§ **EXERCISE BRIEF**
Once you reach the line that holds "Copilot and contributors." in the listing below, output it and every line after it through the line that holds "- All frontend", word for word.

§ **TASK INPUTS**
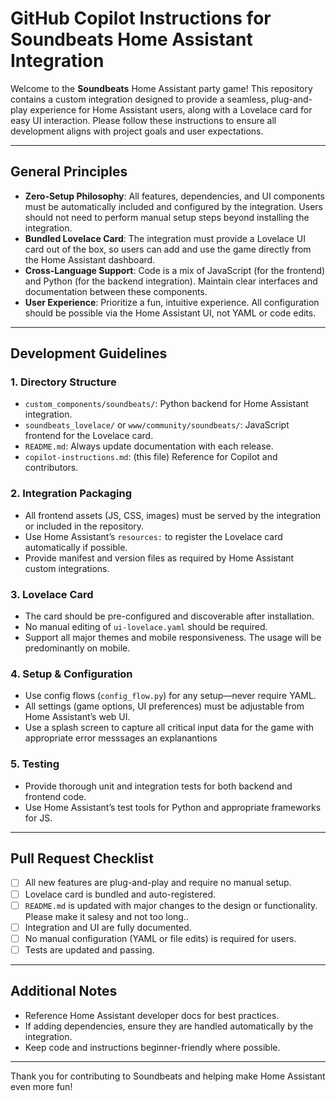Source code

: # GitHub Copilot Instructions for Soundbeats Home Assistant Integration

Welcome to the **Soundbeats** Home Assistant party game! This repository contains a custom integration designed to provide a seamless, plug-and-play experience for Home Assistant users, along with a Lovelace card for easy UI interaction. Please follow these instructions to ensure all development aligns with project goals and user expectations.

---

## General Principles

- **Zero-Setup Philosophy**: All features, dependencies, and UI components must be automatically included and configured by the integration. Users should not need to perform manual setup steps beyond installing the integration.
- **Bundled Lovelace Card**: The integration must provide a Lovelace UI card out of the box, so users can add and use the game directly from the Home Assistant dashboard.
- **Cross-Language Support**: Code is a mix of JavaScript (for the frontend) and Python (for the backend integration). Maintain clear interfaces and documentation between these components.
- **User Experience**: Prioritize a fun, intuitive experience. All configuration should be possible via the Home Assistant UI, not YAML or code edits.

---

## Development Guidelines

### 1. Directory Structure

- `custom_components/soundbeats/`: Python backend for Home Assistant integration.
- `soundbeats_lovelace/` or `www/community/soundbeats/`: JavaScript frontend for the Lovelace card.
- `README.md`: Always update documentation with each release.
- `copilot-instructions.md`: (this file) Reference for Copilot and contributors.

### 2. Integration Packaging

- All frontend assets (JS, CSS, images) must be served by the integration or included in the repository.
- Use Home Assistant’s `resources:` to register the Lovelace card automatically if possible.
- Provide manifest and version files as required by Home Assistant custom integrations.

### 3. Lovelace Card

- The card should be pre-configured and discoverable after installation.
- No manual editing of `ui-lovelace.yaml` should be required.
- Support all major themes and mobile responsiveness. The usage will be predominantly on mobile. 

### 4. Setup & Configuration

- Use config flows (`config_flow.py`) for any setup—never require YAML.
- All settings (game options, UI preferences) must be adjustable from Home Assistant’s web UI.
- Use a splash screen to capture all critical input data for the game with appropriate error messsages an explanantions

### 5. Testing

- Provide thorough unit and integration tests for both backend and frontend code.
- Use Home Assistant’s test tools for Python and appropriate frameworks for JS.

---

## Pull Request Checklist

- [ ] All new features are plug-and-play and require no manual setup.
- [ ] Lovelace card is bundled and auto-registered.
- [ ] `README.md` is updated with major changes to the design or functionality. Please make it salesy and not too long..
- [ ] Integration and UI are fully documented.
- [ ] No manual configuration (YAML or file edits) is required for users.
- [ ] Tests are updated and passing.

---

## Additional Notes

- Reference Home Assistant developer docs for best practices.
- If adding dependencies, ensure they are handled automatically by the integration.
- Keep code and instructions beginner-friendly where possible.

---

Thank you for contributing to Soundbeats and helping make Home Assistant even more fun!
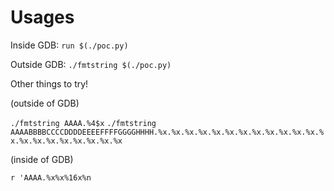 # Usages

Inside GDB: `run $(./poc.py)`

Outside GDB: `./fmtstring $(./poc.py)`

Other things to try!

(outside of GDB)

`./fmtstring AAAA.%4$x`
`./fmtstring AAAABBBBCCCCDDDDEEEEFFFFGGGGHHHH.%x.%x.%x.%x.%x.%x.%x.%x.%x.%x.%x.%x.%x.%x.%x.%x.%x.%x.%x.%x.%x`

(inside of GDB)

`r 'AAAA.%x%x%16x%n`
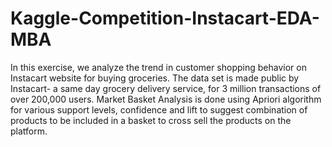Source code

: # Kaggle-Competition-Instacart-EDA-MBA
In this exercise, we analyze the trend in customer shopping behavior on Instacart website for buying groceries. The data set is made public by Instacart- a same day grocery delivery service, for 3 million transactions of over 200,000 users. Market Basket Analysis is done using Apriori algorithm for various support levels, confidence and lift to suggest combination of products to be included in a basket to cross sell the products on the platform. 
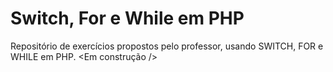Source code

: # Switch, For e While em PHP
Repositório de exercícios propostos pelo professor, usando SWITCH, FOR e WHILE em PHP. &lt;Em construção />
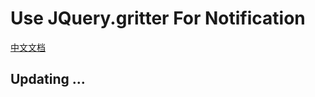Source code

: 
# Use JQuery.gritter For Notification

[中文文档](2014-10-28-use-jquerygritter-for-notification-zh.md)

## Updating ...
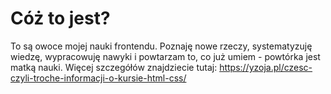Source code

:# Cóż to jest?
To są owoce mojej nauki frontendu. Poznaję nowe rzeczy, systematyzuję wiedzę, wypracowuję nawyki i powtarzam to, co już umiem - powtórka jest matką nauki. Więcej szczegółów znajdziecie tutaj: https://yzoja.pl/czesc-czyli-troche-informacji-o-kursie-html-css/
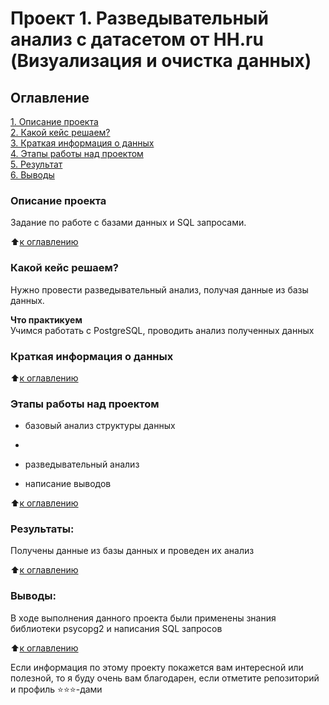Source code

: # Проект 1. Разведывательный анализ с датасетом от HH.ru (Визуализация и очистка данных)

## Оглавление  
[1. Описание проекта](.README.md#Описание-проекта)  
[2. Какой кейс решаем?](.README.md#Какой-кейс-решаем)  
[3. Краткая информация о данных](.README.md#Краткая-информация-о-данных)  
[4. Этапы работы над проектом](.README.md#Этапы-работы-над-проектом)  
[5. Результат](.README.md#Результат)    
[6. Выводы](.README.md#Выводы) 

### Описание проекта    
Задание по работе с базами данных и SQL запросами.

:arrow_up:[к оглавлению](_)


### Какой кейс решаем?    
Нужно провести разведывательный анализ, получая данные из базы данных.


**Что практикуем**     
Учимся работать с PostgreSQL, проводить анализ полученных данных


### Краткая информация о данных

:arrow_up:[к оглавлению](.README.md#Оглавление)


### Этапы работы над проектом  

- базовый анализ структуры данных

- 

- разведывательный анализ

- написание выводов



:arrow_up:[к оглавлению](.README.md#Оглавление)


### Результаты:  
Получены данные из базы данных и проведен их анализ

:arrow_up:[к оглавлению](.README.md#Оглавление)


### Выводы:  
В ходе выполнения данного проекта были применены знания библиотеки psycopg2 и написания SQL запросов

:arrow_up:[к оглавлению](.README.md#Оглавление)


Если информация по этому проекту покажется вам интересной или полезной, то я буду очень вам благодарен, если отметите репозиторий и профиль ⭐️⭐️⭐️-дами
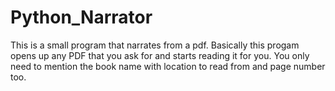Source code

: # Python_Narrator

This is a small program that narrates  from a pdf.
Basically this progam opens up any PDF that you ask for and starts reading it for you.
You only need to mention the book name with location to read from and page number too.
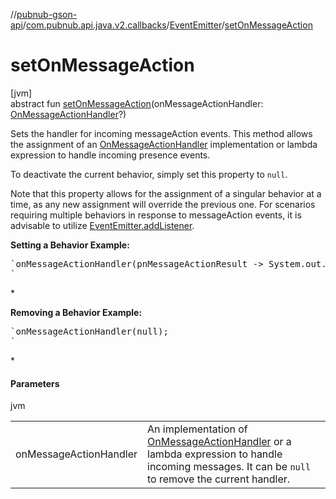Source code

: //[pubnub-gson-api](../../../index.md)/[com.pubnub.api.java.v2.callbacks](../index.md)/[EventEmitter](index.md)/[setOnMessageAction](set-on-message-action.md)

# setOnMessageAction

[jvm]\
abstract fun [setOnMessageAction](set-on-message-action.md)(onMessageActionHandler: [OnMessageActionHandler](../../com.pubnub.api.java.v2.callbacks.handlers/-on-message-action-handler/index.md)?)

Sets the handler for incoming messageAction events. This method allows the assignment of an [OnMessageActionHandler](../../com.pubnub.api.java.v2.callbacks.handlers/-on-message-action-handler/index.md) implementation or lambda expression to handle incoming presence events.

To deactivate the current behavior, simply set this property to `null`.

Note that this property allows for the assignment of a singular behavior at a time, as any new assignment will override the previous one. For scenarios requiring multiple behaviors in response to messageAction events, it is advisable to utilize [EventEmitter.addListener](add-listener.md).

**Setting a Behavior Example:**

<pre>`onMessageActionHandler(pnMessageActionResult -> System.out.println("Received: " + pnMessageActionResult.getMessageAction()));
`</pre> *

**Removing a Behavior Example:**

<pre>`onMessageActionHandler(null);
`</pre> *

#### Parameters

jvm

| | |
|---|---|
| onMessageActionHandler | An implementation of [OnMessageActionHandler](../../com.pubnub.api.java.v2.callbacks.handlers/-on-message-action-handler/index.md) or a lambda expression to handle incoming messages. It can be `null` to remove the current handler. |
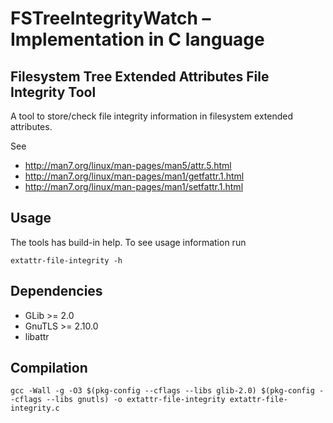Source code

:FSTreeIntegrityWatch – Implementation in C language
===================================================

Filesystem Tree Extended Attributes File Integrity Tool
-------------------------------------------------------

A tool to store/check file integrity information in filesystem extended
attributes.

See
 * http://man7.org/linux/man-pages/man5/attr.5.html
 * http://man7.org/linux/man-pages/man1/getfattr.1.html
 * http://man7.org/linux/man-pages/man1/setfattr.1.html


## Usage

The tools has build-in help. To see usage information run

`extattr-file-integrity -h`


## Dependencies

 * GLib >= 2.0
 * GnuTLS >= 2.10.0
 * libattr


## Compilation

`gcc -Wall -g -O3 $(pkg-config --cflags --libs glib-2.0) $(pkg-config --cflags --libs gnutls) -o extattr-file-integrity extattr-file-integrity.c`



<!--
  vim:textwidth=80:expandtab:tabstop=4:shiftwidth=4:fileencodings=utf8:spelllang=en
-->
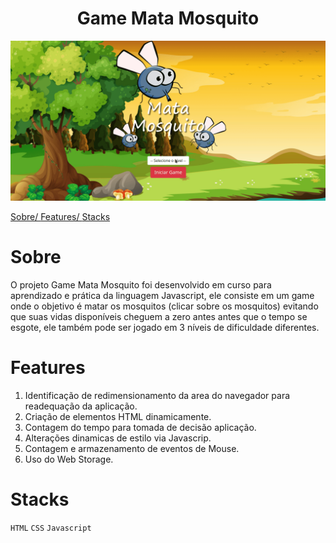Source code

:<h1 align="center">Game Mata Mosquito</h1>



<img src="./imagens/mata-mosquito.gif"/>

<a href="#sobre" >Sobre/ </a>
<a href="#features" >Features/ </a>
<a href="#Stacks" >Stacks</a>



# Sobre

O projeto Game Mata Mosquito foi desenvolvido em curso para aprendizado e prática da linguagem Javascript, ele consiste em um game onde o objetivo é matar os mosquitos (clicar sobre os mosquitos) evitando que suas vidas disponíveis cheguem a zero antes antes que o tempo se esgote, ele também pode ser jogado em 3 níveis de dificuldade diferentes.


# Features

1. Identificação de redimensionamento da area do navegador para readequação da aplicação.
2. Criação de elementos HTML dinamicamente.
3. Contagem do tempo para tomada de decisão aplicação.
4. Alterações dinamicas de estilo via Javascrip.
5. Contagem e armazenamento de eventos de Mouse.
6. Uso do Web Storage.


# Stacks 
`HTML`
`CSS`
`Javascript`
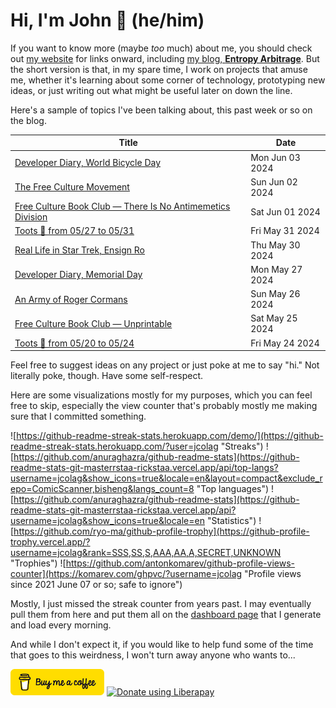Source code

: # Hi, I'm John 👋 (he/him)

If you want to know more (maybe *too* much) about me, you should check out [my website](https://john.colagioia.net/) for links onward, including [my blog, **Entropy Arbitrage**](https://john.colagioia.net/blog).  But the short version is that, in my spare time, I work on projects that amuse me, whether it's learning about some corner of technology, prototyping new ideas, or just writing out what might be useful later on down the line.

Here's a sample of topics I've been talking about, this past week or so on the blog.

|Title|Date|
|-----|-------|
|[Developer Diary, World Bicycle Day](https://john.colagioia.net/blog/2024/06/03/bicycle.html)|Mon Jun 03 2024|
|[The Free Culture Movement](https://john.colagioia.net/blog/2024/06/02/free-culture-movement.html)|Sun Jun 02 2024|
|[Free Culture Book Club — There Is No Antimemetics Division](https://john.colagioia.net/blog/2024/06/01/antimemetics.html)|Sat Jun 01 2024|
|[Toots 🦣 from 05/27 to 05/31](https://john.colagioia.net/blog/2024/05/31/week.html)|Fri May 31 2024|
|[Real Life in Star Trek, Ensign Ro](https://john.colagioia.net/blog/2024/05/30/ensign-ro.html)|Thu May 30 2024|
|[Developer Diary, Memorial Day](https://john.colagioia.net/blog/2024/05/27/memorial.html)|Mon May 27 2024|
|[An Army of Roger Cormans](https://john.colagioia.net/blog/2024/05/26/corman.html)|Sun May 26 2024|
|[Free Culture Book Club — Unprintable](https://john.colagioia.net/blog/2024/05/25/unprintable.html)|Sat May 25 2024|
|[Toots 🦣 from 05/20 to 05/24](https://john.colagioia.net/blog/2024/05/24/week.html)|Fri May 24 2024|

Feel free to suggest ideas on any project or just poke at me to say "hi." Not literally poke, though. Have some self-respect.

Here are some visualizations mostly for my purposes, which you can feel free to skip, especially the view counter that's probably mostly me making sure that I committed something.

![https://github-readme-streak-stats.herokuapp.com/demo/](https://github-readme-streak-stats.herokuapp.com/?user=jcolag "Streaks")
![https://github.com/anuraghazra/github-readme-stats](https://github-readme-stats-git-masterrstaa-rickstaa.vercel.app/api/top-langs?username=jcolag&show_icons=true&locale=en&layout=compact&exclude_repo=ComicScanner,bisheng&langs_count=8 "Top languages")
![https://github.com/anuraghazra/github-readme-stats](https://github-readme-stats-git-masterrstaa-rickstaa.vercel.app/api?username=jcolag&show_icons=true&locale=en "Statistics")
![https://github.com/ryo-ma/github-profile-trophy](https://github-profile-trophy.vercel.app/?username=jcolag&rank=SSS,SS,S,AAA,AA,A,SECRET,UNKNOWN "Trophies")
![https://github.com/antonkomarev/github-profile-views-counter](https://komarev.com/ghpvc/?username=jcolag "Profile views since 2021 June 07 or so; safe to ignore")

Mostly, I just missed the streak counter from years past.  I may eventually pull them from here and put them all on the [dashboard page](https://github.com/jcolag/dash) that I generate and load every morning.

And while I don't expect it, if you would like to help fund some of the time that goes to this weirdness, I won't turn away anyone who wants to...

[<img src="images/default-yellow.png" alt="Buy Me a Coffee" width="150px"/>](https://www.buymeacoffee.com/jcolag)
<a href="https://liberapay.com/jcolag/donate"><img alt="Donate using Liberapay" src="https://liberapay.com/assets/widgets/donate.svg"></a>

§ **EXERCISE RESULT**
- `copilot-instructions.md`: (this file) Reference for Copilot and contributors.

### 2. Integration Packaging

- All frontend assets (JS, CSS, images) must be served by the integration or included in the repository.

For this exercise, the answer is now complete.